According to PWC's Economic Crime Survey for 2016, more than 1 in 3 organisations surveyed have experienced economic crime in the last 2 years. The categories of economic crime are quite varied and include the illegal manipulation of money/property. Asset manipulation was the most prevalent economic crime reported by Irish businesses taking part in the global survey, followed closely by cybercrime and then accounting fraud.
In an age of disruptive technology, cybercrime in particular is a growing risk your organisation cannot ignore. Aside from the financial implications of a breach, the reputational damage can be huge. According to the survey, the retail and financial services industries are the most likely to be hit.
In assessing whether your organisation would withstand a cyber attack, you should consider a layered approach:
- educate staff and customers on the risks and how to identify a breach;
- develop internal policies and procedures to account for the risks;
- Preventative measures:
- update your security software;
- encrypt and password protect employee work stations;
- consider where and when your employees and customers would be at risk from an attack - is data accessible from un-secure locations on un-secure devices?
- Website Protection:
- implement a unique log in system to external portals where client data is held or accessible;
- use a two factor identification process to minimise the chances of a data breach;
- prepare for and consider the consequences of a security exploit such as a phishing attack, trojans, viruses or a keylogger attack on your business;
- back up your systems;
- ensure your systems can be shut down efficiently and effectively as part of your disaster recovery plan;
- Data Analytics and Back Office Monitoring:
- analyse customer activity;
- consider how you would be notified if a breach actually occurred;
- carry out regular internal and external security audits;
- focus on cybercrime prevention and data protection from the top down; and
- update management on security audits and perceived cybercrime risks. The prevention and reporting mentality is less likely to be seen at lower levels in the organisational structure unless management take the lead.
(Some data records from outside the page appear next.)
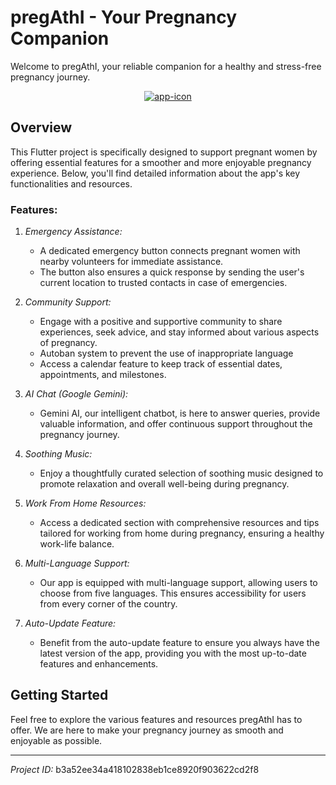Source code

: # pregAthI - Your Pregnancy Companion

Welcome to pregAthI, your reliable companion for a healthy and stress-free pregnancy journey.
<div style="display: flex; justify-content: center;">
<a href="https://imgbb.com/"><img src="https://i.ibb.co/dr2KVxv/app-icon.png" alt="app-icon" border="0"></a>
</div>

## Overview

This Flutter project is specifically designed to support pregnant women by offering essential features for a smoother and more enjoyable pregnancy experience. Below, you'll find detailed information about the app's key functionalities and resources.

### Features:

1. *Emergency Assistance:*
   - A dedicated emergency button connects pregnant women with nearby volunteers for immediate assistance.
   - The button also ensures a quick response by sending the user's current location to trusted contacts in case of emergencies.

2. *Community Support:*
   - Engage with a positive and supportive community to share experiences, seek advice, and stay informed about various aspects of pregnancy.
   - Autoban system to prevent the use of inappropriate language
   - Access a calendar feature to keep track of essential dates, appointments, and milestones.  

3. *AI Chat (Google Gemini):*
   - Gemini AI, our intelligent chatbot, is here to answer queries, provide valuable information, and offer continuous support throughout the pregnancy journey.

4. *Soothing Music:*
   - Enjoy a thoughtfully curated selection of soothing music designed to promote relaxation and overall well-being during pregnancy.

5. *Work From Home Resources:*
   - Access a dedicated section with comprehensive resources and tips tailored for working from home during pregnancy, ensuring a healthy work-life balance.

6. *Multi-Language Support:*
   - Our app is equipped with multi-language support, allowing users to choose from five languages. This ensures accessibility for users from every corner of the country.

7. *Auto-Update Feature:*
   - Benefit from the auto-update feature to ensure you always have the latest version of the app, providing you with the most up-to-date features and enhancements.

## Getting Started

Feel free to explore the various features and resources pregAthI has to offer. We are here to make your pregnancy journey as smooth and enjoyable as possible.

---

*Project ID:* b3a52ee34a418102838eb1ce8920f903622cd2f8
"Cybercrime continues to escalate in a hyper-connected business ecosystem – jumping to 2nd most reported economic crime". Remember that economic crime has a knock on effect on areas such as business relationships, brand strength, customer confidence and equally employee morale.
Moreover, the frequency of cyber attacks against Irish businesses has risen from 25 per cent in 2012 to 44 per cent currently, a rate that is considerably higher than the global average of 32 per cent.